**ASSIGNMENT:**
For the data below, restate word for word only the lines from the line containing "不想做全职博主，为什么要打造个人品牌？" through the line containing "- 我发现，当我的能量值比较高的时候，很多事情都有时间做了。", both ends included.

**GIVEN INFORMATION:**
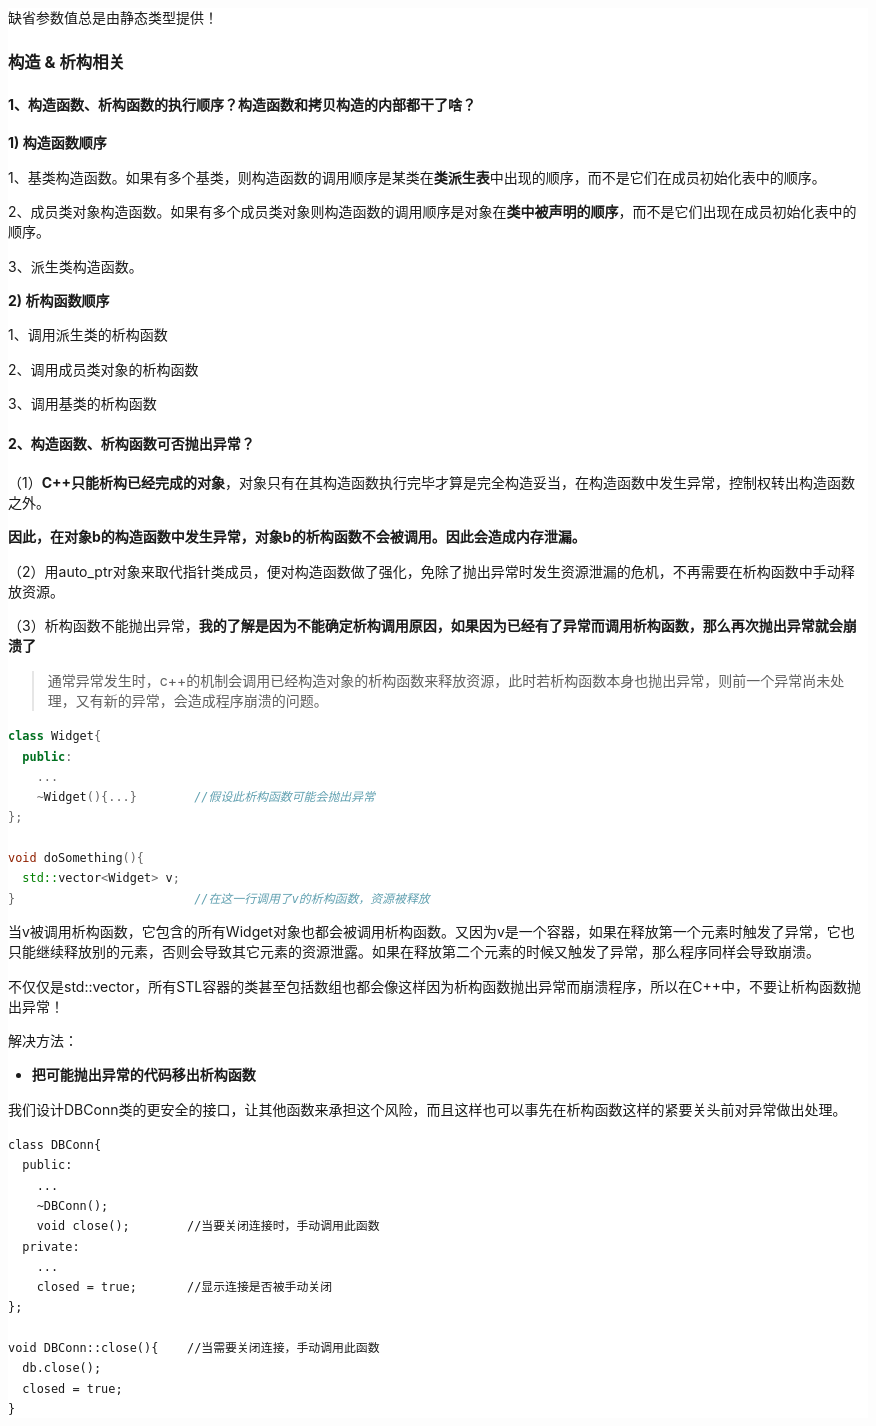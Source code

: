 缺省参数值总是由静态类型提供！

### 构造 & 析构相关

#### 1、构造函数、析构函数的执行顺序？构造函数和拷贝构造的内部都干了啥？

 **1) 构造函数顺序**

1、基类构造函数。如果有多个基类，则构造函数的调用顺序是某类在**类派生表**中出现的顺序，而不是它们在成员初始化表中的顺序。

2、成员类对象构造函数。如果有多个成员类对象则构造函数的调用顺序是对象在**类中被声明的顺序**，而不是它们出现在成员初始化表中的顺序。

3、派生类构造函数。

**2) 析构函数顺序**

1、调用派生类的析构函数

2、调用成员类对象的析构函数

3、调用基类的析构函数

#### 2、构造函数、析构函数可否抛出异常？

（1）**C++只能析构已经完成的对象**，对象只有在其构造函数执行完毕才算是完全构造妥当，在构造函数中发生异常，控制权转出构造函数之外。

**因此，在对象b的构造函数中发生异常，对象b的析构函数不会被调用。因此会造成内存泄漏。**

（2）用auto_ptr对象来取代指针类成员，便对构造函数做了强化，免除了抛出异常时发生资源泄漏的危机，不再需要在析构函数中手动释放资源。

（3）析构函数不能抛出异常，**我的了解是因为不能确定析构调用原因，如果因为已经有了异常而调用析构函数，那么再次抛出异常就会崩溃了**

> 通常异常发生时，c++的机制会调用已经构造对象的析构函数来释放资源，此时若析构函数本身也抛出异常，则前一个异常尚未处理，又有新的异常，会造成程序崩溃的问题。

```c++
class Widget{
  public:
    ...
    ~Widget(){...}        //假设此析构函数可能会抛出异常
};

void doSomething(){
  std::vector<Widget> v;
}                         //在这一行调用了v的析构函数，资源被释放
```

当v被调用析构函数，它包含的所有Widget对象也都会被调用析构函数。又因为v是一个容器，如果在释放第一个元素时触发了异常，它也只能继续释放别的元素，否则会导致其它元素的资源泄露。如果在释放第二个元素的时候又触发了异常，那么程序同样会导致崩溃。

不仅仅是std::vector，所有STL容器的类甚至包括数组也都会像这样因为析构函数抛出异常而崩溃程序，所以在C++中，不要让析构函数抛出异常！

解决方法：

- **把可能抛出异常的代码移出析构函数**

我们设计DBConn类的更安全的接口，让其他函数来承担这个风险，而且这样也可以事先在析构函数这样的紧要关头前对异常做出处理。

```text
class DBConn{
  public:
    ...
    ~DBConn();
    void close();        //当要关闭连接时，手动调用此函数
  private:
    ...
    closed = true;       //显示连接是否被手动关闭
};

void DBConn::close(){    //当需要关闭连接，手动调用此函数
  db.close();
  closed = true;
}

```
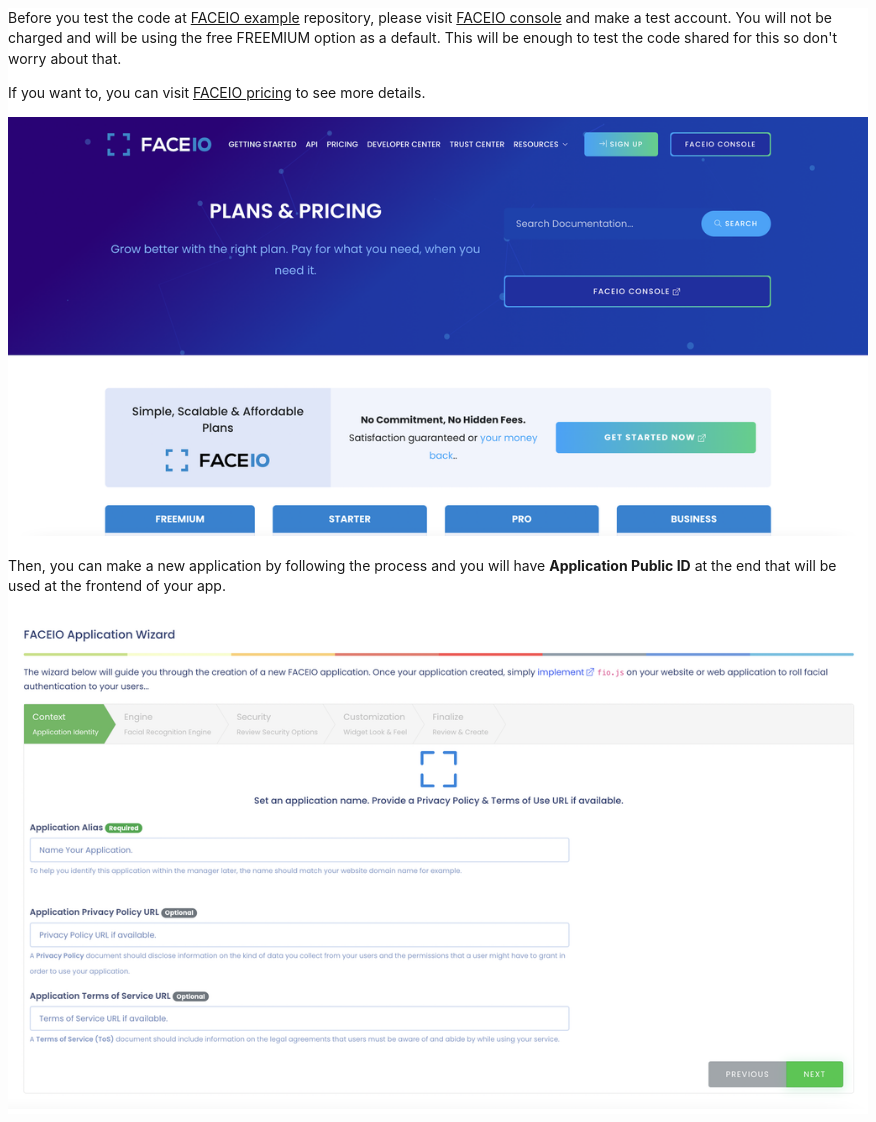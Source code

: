 Before you test the code at [FACEIO example] repository, please visit [FACEIO console] and make a test account. You will not be charged and will be using the free FREEMIUM option as a default. This will be enough to test the code shared for this so don't worry about that.

If you want to, you can visit [FACEIO pricing] to see more details.

![Pricing](./examples/faceio/pricing.png)

Then, you can make a new application by following the process and you will have **Application Public ID** at the end that will be used at the frontend of your app. 

![Dashboard](./examples/faceio/new.png)


[FACEIO website]: https://faceio.net
[FACEIO console]: https://console.faceio.net
[FACEIO pricing]: https://faceio.net/pricing
[FACEIO example]: https://github.com/steadylearner/faceio_example
[iron-session]: https://www.npmjs.com/package/iron-session
[sequelize-cli]: https://www.npmjs.com/package/sequelize-cli
[Next js sqlize repository]: https://github.com/FlafyDev/next-js-sqlite 
[You can follow me at GitHub.]: https://github.com/steadylearner
[You can contact or hire me at Telegram.]: https://t.me/steadylearner
[You can follow me at GitHub.]: https://github.com/steadylearner
[You can contact or hire me at Telegram.]: https://t.me/steadylearner
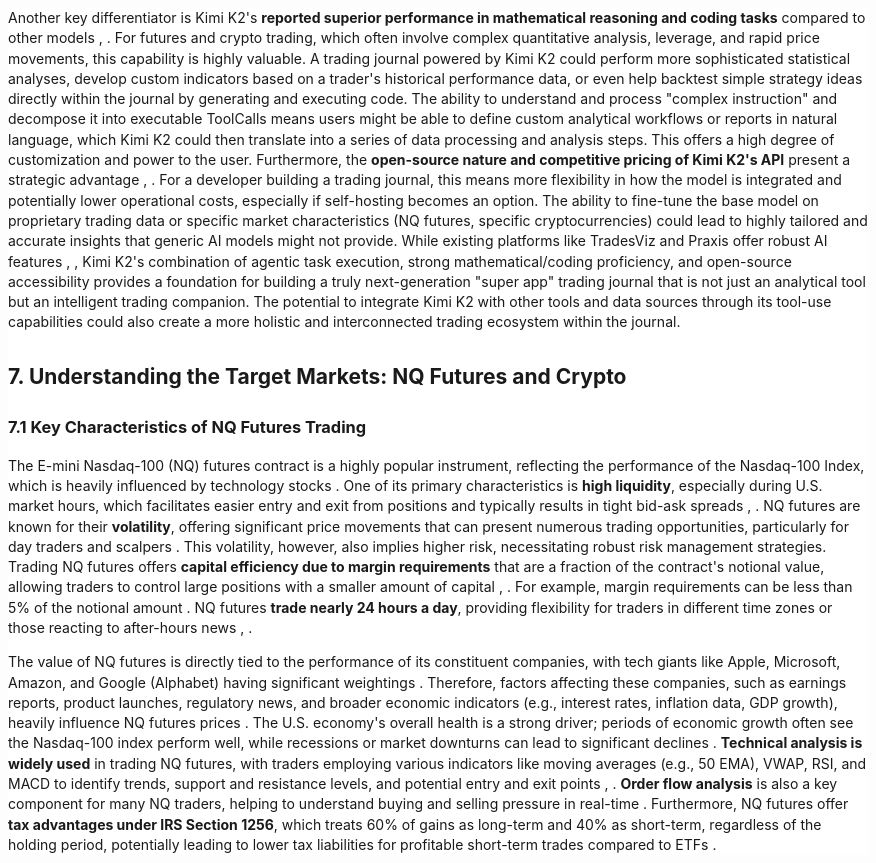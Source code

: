 Another key differentiator is Kimi K2's **reported superior performance in mathematical reasoning and coding tasks** compared to other models , . For futures and crypto trading, which often involve complex quantitative analysis, leverage, and rapid price movements, this capability is highly valuable. A trading journal powered by Kimi K2 could perform more sophisticated statistical analyses, develop custom indicators based on a trader's historical performance data, or even help backtest simple strategy ideas directly within the journal by generating and executing code. The ability to understand and process "complex instruction" and decompose it into executable ToolCalls  means users might be able to define custom analytical workflows or reports in natural language, which Kimi K2 could then translate into a series of data processing and analysis steps. This offers a high degree of customization and power to the user. Furthermore, the **open-source nature and competitive pricing of Kimi K2's API** present a strategic advantage , . For a developer building a trading journal, this means more flexibility in how the model is integrated and potentially lower operational costs, especially if self-hosting becomes an option. The ability to fine-tune the base model on proprietary trading data or specific market characteristics (NQ futures, specific cryptocurrencies) could lead to highly tailored and accurate insights that generic AI models might not provide. While existing platforms like TradesViz and Praxis offer robust AI features , , Kimi K2's combination of agentic task execution, strong mathematical/coding proficiency, and open-source accessibility provides a foundation for building a truly next-generation "super app" trading journal that is not just an analytical tool but an intelligent trading companion. The potential to integrate Kimi K2 with other tools and data sources through its tool-use capabilities could also create a more holistic and interconnected trading ecosystem within the journal.

## 7. Understanding the Target Markets: NQ Futures and Crypto
### 7.1 Key Characteristics of NQ Futures Trading
The E-mini Nasdaq-100 (NQ) futures contract is a highly popular instrument, reflecting the performance of the Nasdaq-100 Index, which is heavily influenced by technology stocks . One of its primary characteristics is **high liquidity**, especially during U.S. market hours, which facilitates easier entry and exit from positions and typically results in tight bid-ask spreads , . NQ futures are known for their **volatility**, offering significant price movements that can present numerous trading opportunities, particularly for day traders and scalpers . This volatility, however, also implies higher risk, necessitating robust risk management strategies. Trading NQ futures offers **capital efficiency due to margin requirements** that are a fraction of the contract's notional value, allowing traders to control large positions with a smaller amount of capital , . For example, margin requirements can be less than 5% of the notional amount . NQ futures **trade nearly 24 hours a day**, providing flexibility for traders in different time zones or those reacting to after-hours news , .

The value of NQ futures is directly tied to the performance of its constituent companies, with tech giants like Apple, Microsoft, Amazon, and Google (Alphabet) having significant weightings . Therefore, factors affecting these companies, such as earnings reports, product launches, regulatory news, and broader economic indicators (e.g., interest rates, inflation data, GDP growth), heavily influence NQ futures prices . The U.S. economy's overall health is a strong driver; periods of economic growth often see the Nasdaq-100 index perform well, while recessions or market downturns can lead to significant declines . **Technical analysis is widely used** in trading NQ futures, with traders employing various indicators like moving averages (e.g., 50 EMA), VWAP, RSI, and MACD to identify trends, support and resistance levels, and potential entry and exit points , . **Order flow analysis** is also a key component for many NQ traders, helping to understand buying and selling pressure in real-time . Furthermore, NQ futures offer **tax advantages under IRS Section 1256**, which treats 60% of gains as long-term and 40% as short-term, regardless of the holding period, potentially leading to lower tax liabilities for profitable short-term trades compared to ETFs .
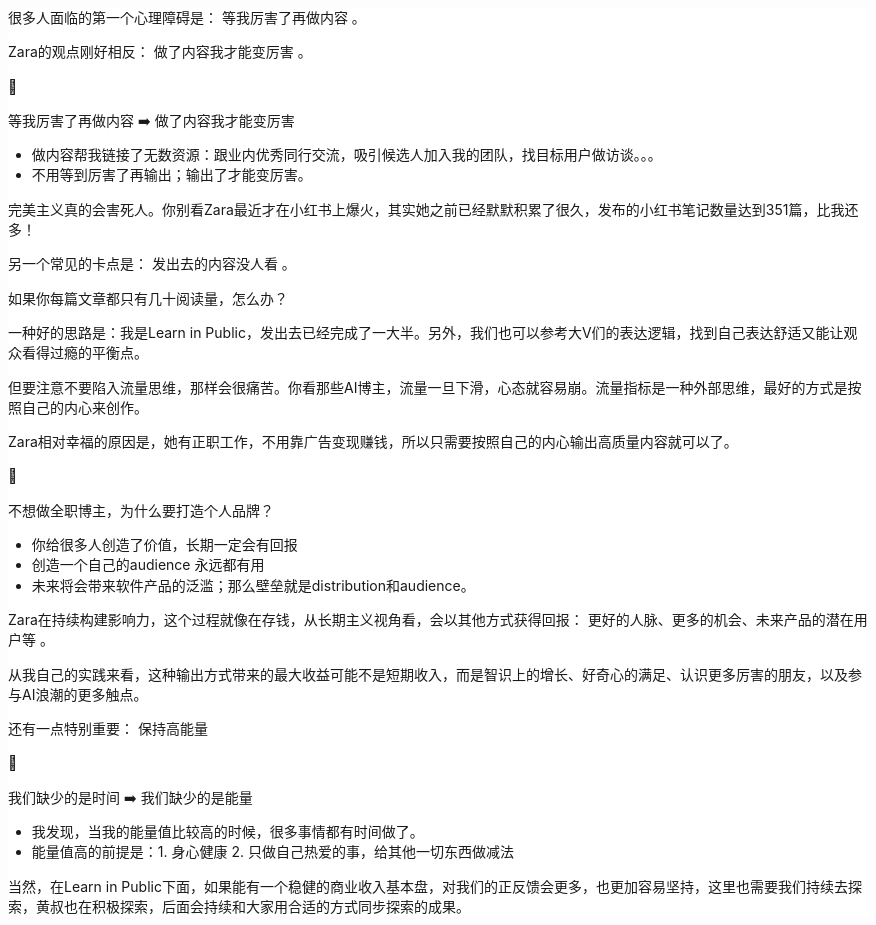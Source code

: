 很多人面临的第一个心理障碍是： 等我厉害了再做内容 。

  

Zara的观点刚好相反： 做了内容我才能变厉害 。

  

🎁

等我厉害了再做内容 ➡️ 做了内容我才能变厉害

- 做内容帮我链接了无数资源：跟业内优秀同行交流，吸引候选人加入我的团队，找目标用户做访谈。。。
- 不用等到厉害了再输出；输出了才能变厉害。

  

完美主义真的会害死人。你别看Zara最近才在小红书上爆火，其实她之前已经默默积累了很久，发布的小红书笔记数量达到351篇，比我还多！

  

另一个常见的卡点是： 发出去的内容没人看 。

  

如果你每篇文章都只有几十阅读量，怎么办？

  

一种好的思路是：我是Learn in Public，发出去已经完成了一大半。另外，我们也可以参考大V们的表达逻辑，找到自己表达舒适又能让观众看得过瘾的平衡点。

  

但要注意不要陷入流量思维，那样会很痛苦。你看那些AI博主，流量一旦下滑，心态就容易崩。流量指标是一种外部思维，最好的方式是按照自己的内心来创作。

  

Zara相对幸福的原因是，她有正职工作，不用靠广告变现赚钱，所以只需要按照自己的内心输出高质量内容就可以了。

  

🎁

不想做全职博主，为什么要打造个人品牌？

- 你给很多人创造了价值，长期一定会有回报
- 创造一个自己的audience 永远都有用
- 未来将会带来软件产品的泛滥；那么壁垒就是distribution和audience。

  

Zara在持续构建影响力，这个过程就像在存钱，从长期主义视角看，会以其他方式获得回报： 更好的人脉、更多的机会、未来产品的潜在用户等 。

  

从我自己的实践来看，这种输出方式带来的最大收益可能不是短期收入，而是智识上的增长、好奇心的满足、认识更多厉害的朋友，以及参与AI浪潮的更多触点。

  

还有一点特别重要： 保持高能量

  

🎁

我们缺少的是时间 ➡️ 我们缺少的是能量

- 我发现，当我的能量值比较高的时候，很多事情都有时间做了。
- 能量值高的前提是：1. 身心健康 2. 只做自己热爱的事，给其他一切东西做减法

  

当然，在Learn in Public下面，如果能有一个稳健的商业收入基本盘，对我们的正反馈会更多，也更加容易坚持，这里也需要我们持续去探索，黄叔也在积极探索，后面会持续和大家用合适的方式同步探索的成果。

**OUTPUT OF THE TASK:**
不想做全职博主，为什么要打造个人品牌？

- 你给很多人创造了价值，长期一定会有回报
- 创造一个自己的audience 永远都有用
- 未来将会带来软件产品的泛滥；那么壁垒就是distribution和audience。

  

Zara在持续构建影响力，这个过程就像在存钱，从长期主义视角看，会以其他方式获得回报： 更好的人脉、更多的机会、未来产品的潜在用户等 。

  

从我自己的实践来看，这种输出方式带来的最大收益可能不是短期收入，而是智识上的增长、好奇心的满足、认识更多厉害的朋友，以及参与AI浪潮的更多触点。

  

还有一点特别重要： 保持高能量

  

🎁

我们缺少的是时间 ➡️ 我们缺少的是能量

- 我发现，当我的能量值比较高的时候，很多事情都有时间做了。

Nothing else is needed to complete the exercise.